LOCAL MEANS COMMUNITY
It’s impossible to understand the significance of buying “local” without also understanding the contributions our region’s farmers’ markets have made to the movement. Weekly gatherings of producers and consumers have become the iconic activity associated with “buying local”—and they enjoy a reputation for being true to what we believe is good about sourcing food from people we “know and trust.” Farmers’ markets are not only places of commerce, but also of community. It should be noted, it’s not always safe to assume that every farmers’ market in our region features vendors who source produce directly from a local farm. Markets that sell goods from various locations (with sources sometimes unknown to the sellers) still provide tremendous value to customers by making fresh food available in areas that might otherwise lack access, but some critics contend there’s a need for greater transparency in the transaction. The logic goes like this: If local farms aren’t supplying food directly to the market, then markets shouldn’t be called local farmers’ markets. Instead they should be more accurately described as produce markets. Some farmers’ markets in the region are taking a proactive approach by clearly defining parameters for its vendors. The largest market of this type is Beaches Green Market in Neptune Beach, which requires vendors to grow at least 75% of their offerings with the balance sourced directly from nearby growers. No store-bought items are allowed for resale, and vendors are directly accountable for knowing exactly where the food they are selling is sourced. Similarly, the Riverside Arts Market seeks to improve access to locally produced foods in Jacksonville’s urban core. Vendors must operate within a 100-mile radius of the city and are limited to products grown only on premises.
So what do all these swirling dynamics have to do with living “local” day to day? We’re not sure. What we do know is that “local” food is about so much more than food.
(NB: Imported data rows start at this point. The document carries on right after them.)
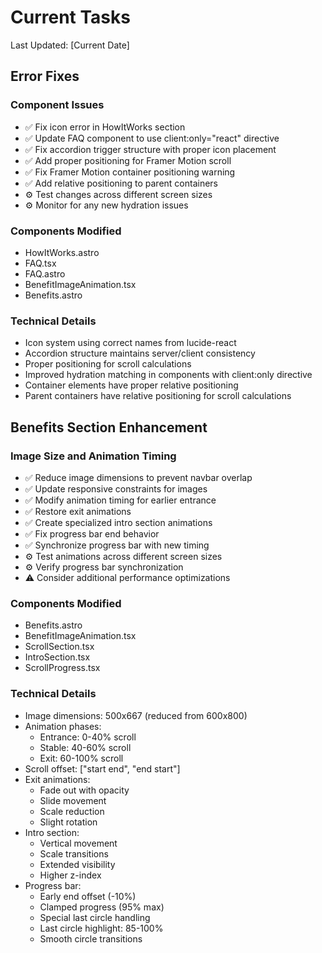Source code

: # Current Tasks

Last Updated: [Current Date]

## Error Fixes

### Component Issues
- ✅ Fix icon error in HowItWorks section
- ✅ Update FAQ component to use client:only="react" directive
- ✅ Fix accordion trigger structure with proper icon placement
- ✅ Add proper positioning for Framer Motion scroll
- ✅ Fix Framer Motion container positioning warning
- ✅ Add relative positioning to parent containers
- ⚙️ Test changes across different screen sizes
- ⚙️ Monitor for any new hydration issues

### Components Modified
- HowItWorks.astro
- FAQ.tsx
- FAQ.astro
- BenefitImageAnimation.tsx
- Benefits.astro

### Technical Details
- Icon system using correct names from lucide-react
- Accordion structure maintains server/client consistency
- Proper positioning for scroll calculations
- Improved hydration matching in components with client:only directive
- Container elements have proper relative positioning
- Parent containers have relative positioning for scroll calculations

## Benefits Section Enhancement

### Image Size and Animation Timing
- ✅ Reduce image dimensions to prevent navbar overlap
- ✅ Update responsive constraints for images
- ✅ Modify animation timing for earlier entrance
- ✅ Restore exit animations
- ✅ Create specialized intro section animations
- ✅ Fix progress bar end behavior
- ✅ Synchronize progress bar with new timing
- ⚙️ Test animations across different screen sizes
- ⚙️ Verify progress bar synchronization
- ⚠️ Consider additional performance optimizations

### Components Modified
- Benefits.astro
- BenefitImageAnimation.tsx
- ScrollSection.tsx
- IntroSection.tsx
- ScrollProgress.tsx

### Technical Details
- Image dimensions: 500x667 (reduced from 600x800)
- Animation phases:
  - Entrance: 0-40% scroll
  - Stable: 40-60% scroll
  - Exit: 60-100% scroll
- Scroll offset: ["start end", "end start"]
- Exit animations:
  - Fade out with opacity
  - Slide movement
  - Scale reduction
  - Slight rotation
- Intro section:
  - Vertical movement
  - Scale transitions
  - Extended visibility
  - Higher z-index
- Progress bar:
  - Early end offset (-10%)
  - Clamped progress (95% max)
  - Special last circle handling
  - Last circle highlight: 85-100%
  - Smooth circle transitions
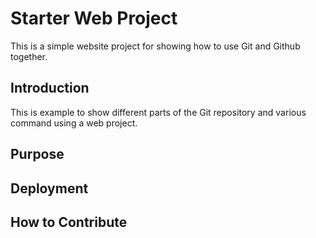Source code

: # Starter Web Project

This is a simple website project for 
showing how to use Git and Github together.

## Introduction
This is example to show different parts
of the Git repository and various command using a web project.

## Purpose

## Deployment

## How to Contribute
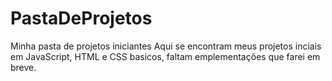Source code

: # PastaDeProjetos
Minha pasta de projetos iniciantes
Aqui se encontram meus projetos inciais em JavaScript, HTML e CSS basicos, faltam emplementações que farei em breve.
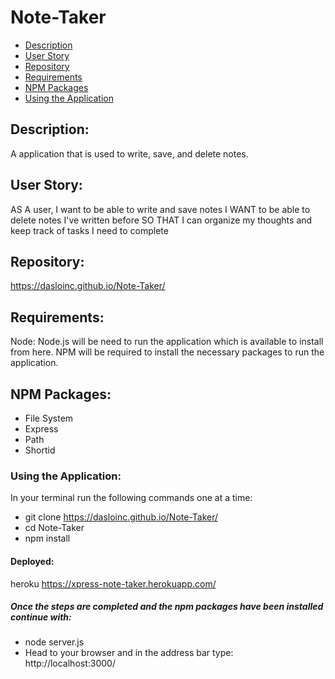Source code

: # Note-Taker
- [Description](#Description)
- [User Story](#User-Story)
- [Repository](#Repository)
- [Requirements](#Requirements)
- [NPM Packages](#NPM-Packages)
- [Using the Application](#Using-the-Application)

## Description:
A application that is used to write, save, and delete notes.

## User Story:
AS A user, I want to be able to write and save notes I WANT to be able to delete notes I've written before SO THAT I can organize my thoughts and keep track of tasks I need to complete

## Repository:
https://dasloinc.github.io/Note-Taker/

## Requirements:
Node: Node.js will be need to run the application which is available to install from here. NPM will be required to install the necessary packages to run the application.

## NPM Packages:
- File System
- Express
- Path
- Shortid

### Using the Application:
In your terminal run the following commands one at a time:

- git clone https://dasloinc.github.io/Note-Taker/
- cd Note-Taker
- npm install

#### Deployed:
heroku https://xpress-note-taker.herokuapp.com/

##### Once the steps are completed and the npm packages have been installed continue with:
- node server.js
- Head to your browser and in the address bar type: http://localhost:3000/
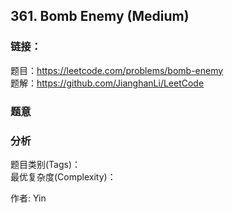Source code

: ## 361. Bomb Enemy (Medium)

### **链接**：
题目：https://leetcode.com/problems/bomb-enemy  
题解：https://github.com/JianghanLi/LeetCode

### **题意**



### **分析**  
题目类别(Tags)：  
最优复杂度(Complexity)：  



作者: Yin
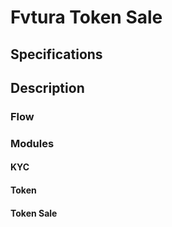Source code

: # Fvtura Token Sale

## Specifications

## Description
### Flow

### Modules
#### KYC
#### Token
#### Token Sale
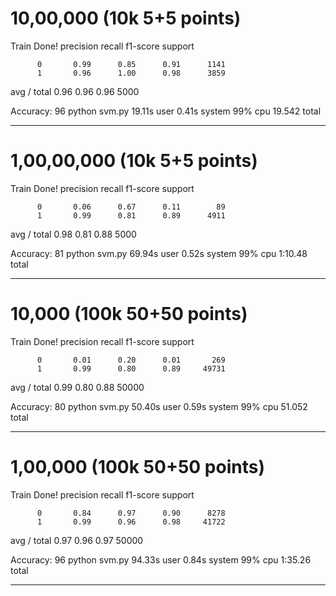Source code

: # 10,00,000 (10k 5+5 points)

Train Done!
             precision    recall  f1-score   support

          0       0.99      0.85      0.91      1141
          1       0.96      1.00      0.98      3859

avg / total       0.96      0.96      0.96      5000

Accuracy: 96
python svm.py  19.11s user 0.41s system 99% cpu 19.542 total


---------------------------------

# 1,00,00,000 (10k 5+5 points)

Train Done!
             precision    recall  f1-score   support

          0       0.06      0.67      0.11        89
          1       0.99      0.81      0.89      4911

avg / total       0.98      0.81      0.88      5000

Accuracy: 81
python svm.py  69.94s user 0.52s system 99% cpu 1:10.48 total

--------------------------------

# 10,000 (100k 50+50 points)

Train Done!
             precision    recall  f1-score   support

          0       0.01      0.20      0.01       269
          1       0.99      0.80      0.89     49731

avg / total       0.99      0.80      0.88     50000

Accuracy: 80
python svm.py  50.40s user 0.59s system 99% cpu 51.052 total

--------------------------------

# 1,00,000 (100k 50+50 points)  

Train Done!
             precision    recall  f1-score   support

          0       0.84      0.97      0.90      8278
          1       0.99      0.96      0.98     41722

avg / total       0.97      0.96      0.97     50000

Accuracy: 96
python svm.py  94.33s user 0.84s system 99% cpu 1:35.26 total

--------------------------------

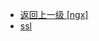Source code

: - [返回上一级 [ngx]](服务部署/Nginx/模板/nginx-1.24.0/Openresty/openresty-1.21.4.3-win64/lualib/ngx/)
- [ssl](服务部署/Nginx/模板/nginx-1.24.0/Openresty/openresty-1.21.4.3-win64/lualib/ngx/ssl/)
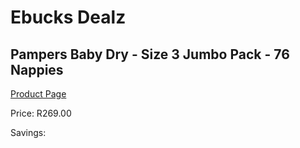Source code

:
# Ebucks Dealz
## Pampers Baby Dry - Size 3 Jumbo Pack - 76 Nappies
[Product Page](https://www.ebucks.com/web/shop/productSelected.do?prodId=1224557483&catId=1186088243)

Price: R269.00

Savings: 


	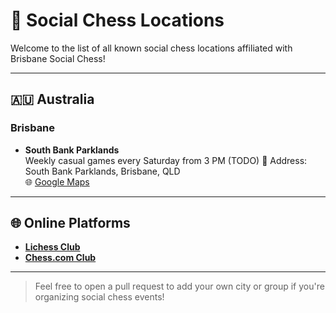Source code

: # 📍 Social Chess Locations

Welcome to the list of all known social chess locations affiliated with Brisbane Social Chess!

---

## 🇦🇺 Australia

### Brisbane
- **South Bank Parklands**  
  Weekly casual games every Saturday from 3 PM (TODO)
  📍 Address: South Bank Parklands, Brisbane, QLD  
  🌐 [Google Maps](https://maps.google.com/TODO_BY_JOHN)

<!-- TODO -->

---

## 🌐 Online Platforms

- **[Lichess Club](https://lichess.org/)**  
- **[Chess.com Club](https://www.chess.com/)**

---

> Feel free to open a pull request to add your own city or group if you're organizing social chess events!
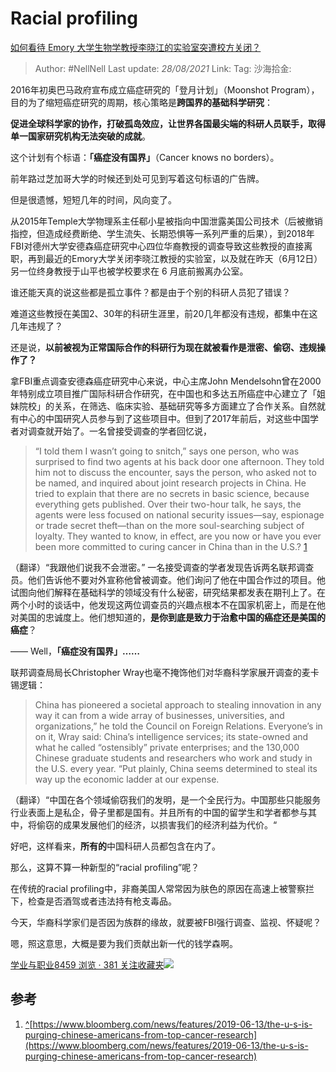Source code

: # Racial profiling
[如何看待 Emory 大学生物学教授李晓江的实验室突遭校方关闭？](https://www.zhihu.com/question/325609989/answer/715138743)

> Author: #NellNell
> Last update: *28/08/2021*
> Link:
> Tag:
> 沙海拾金:

2016年初奥巴马政府宣布成立癌症研究的「登月计划」（Moonshot Program），目的为了缩短癌症研究的周期，核心策略是**跨国界的基础科学研究**：

**促进全球科学家的协作，打破孤岛效应，让世界各国最尖端的科研人员联手，取得单一国家研究机构无法突破的成就**。

这个计划有个标语：**「癌症没有国界」**（Cancer knows no borders）。

前年路过芝加哥大学的时候还到处可见到写着这句标语的广告牌。

但是很遗憾，短短几年的时间，风向变了。

从2015年Temple大学物理系主任郗小星被指向中国泄露美国公司技术（后被撤销指控，但造成经费断绝、学生流失、长期恐惧等一系列严重的后果），到2018年FBI对德州大学安德森癌症研究中心四位华裔教授的调查导致这些教授的直接离职，再到最近的Emory大学关闭李晓江教授的实验室，以及就在昨天（6月12日）另一位终身教授于山平也被学校要求在 6 月底前搬离办公室。

谁还能天真的说这些都是孤立事件？都是由于个别的科研人员犯了错误？

难道这些教授在美国2、30年的科研生涯里，前20几年都没有违规，都集中在这几年违规了？

还是说，**以前被视为正常国际合作的科研行为现在就被看作是泄密、偷窃、违规操作了？**

拿FBI重点调查安德森癌症研究中心来说，中心主席John Mendelsohn曾在2000年特别成立项目推广国际科研合作研究，在中国也和多达五所癌症中心建立了「姐妹院校」的关系，在筛选、临床实验、基础研究等多方面建立了合作关系。自然就有中心的中国研究人员参与到了这些项目中。但到了2017年前后，对这些中国学者对调查就开始了。一名曾接受调查的学者回忆说，

> “I told them I wasn’t going to snitch,” says one person, who was surprised to find two agents at his back door one afternoon. They told him not to discuss the encounter, says the person, who asked not to be named, and inquired about joint research projects in China. He tried to explain that there are no secrets in basic science, because everything gets published. Over their two-hour talk, he says, the agents were less focused on national security issues—say, espionage or trade secret theft—than on the more soul-searching subject of loyalty. They wanted to know, in effect, are you now or have you ever been more committed to curing cancer in China than in the U.S.? [1](#ref_1)

（翻译）“我跟他们说我不会泄密。” 一名接受调查的学者发现告诉两名联邦调查员。他们告诉他不要对外宣称他曾被调查。他们询问了他在中国合作过的项目。他试图向他们解释在基础科学的领域没有什么秘密，研究结果都发表在期刊上了。在两个小时的谈话中，他发现这两位调查员的兴趣点根本不在国家机密上，而是在他对美国的忠诚度上。他们想知道的，**是你到底是致力于治愈中国的癌症还是美国的癌症**？

—— Well，**「癌症没有国界」……**

联邦调查局局长Christopher Wray也毫不掩饰他们对华裔科学家展开调查的麦卡锡逻辑：

> China has pioneered a societal approach to stealing innovation in any way it can from a wide array of businesses, universities, and organizations,” he told the Council on Foreign Relations. Everyone’s in on it, Wray said: China’s intelligence services; its state-owned and what he called “ostensibly” private enterprises; and the 130,000 Chinese graduate students and researchers who work and study in the U.S. every year. “Put plainly, China seems determined to steal its way up the economic ladder at our expense.

（翻译）“中国在各个领域偷窃我们的发明，是一个全民行为。中国那些只能服务行业表面上是私企，骨子里都是国有。并且所有的中国的留学生和学者都参与其中，将偷窃的成果发展他们的经济，以损害我们的经济利益为代价。“

好吧，这样看来，**所有的**中国科研人员都包含在内了。

那么，这算不算一种新型的“racial profiling”呢？

在传统的racial profiling中，非裔美国人常常因为肤色的原因在高速上被警察拦下，检查是否酒驾或者违法持有枪支毒品。

今天，华裔科学家们是否因为族群的缘故，就要被FBI强行调查、监视、怀疑呢？

嗯，照这意思，大概是要为我们贡献出新一代的钱学森啊。

[学业与职业8459 浏览 · 381 关注收藏夹![](https://pic2.zhimg.com/80/v2-b2918ef3f9c19572ba524ac59316a917_1440w.png)](https://zhihu.com/collection/430675974)

## 参考

1.  [^](#ref_1_0)[https://www.bloomberg.com/news/features/2019-06-13/the-u-s-is-purging-chinese-americans-from-top-cancer-research](https://www.bloomberg.com/news/features/2019-06-13/the-u-s-is-purging-chinese-americans-from-top-cancer-research)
How Florida’s First Coast chooses to define “local” will ultimately be shaped by the conversations we have, the decisions we make and the investments we choose to stand behind as a community. These are the things that will eventually define our region’s “local food” movement. As our region continues to develop an answer, it’s important to keep asking the questions: Where does this food come from? How was it grown or processed? Do I know and trust the maker of this product? Are these foods grown with a sustainable future in mind? Beyond odometer readings and borders on a map, it seems that living local is about building community, preserving farmland and making our food system more transparent to everyone. It’s about building a sense of social connectedness, a feeling of mutual exchange and a relationship between a consumer and a vendor. In its simplest form, it’s about knowing your food and trusting the people who make it.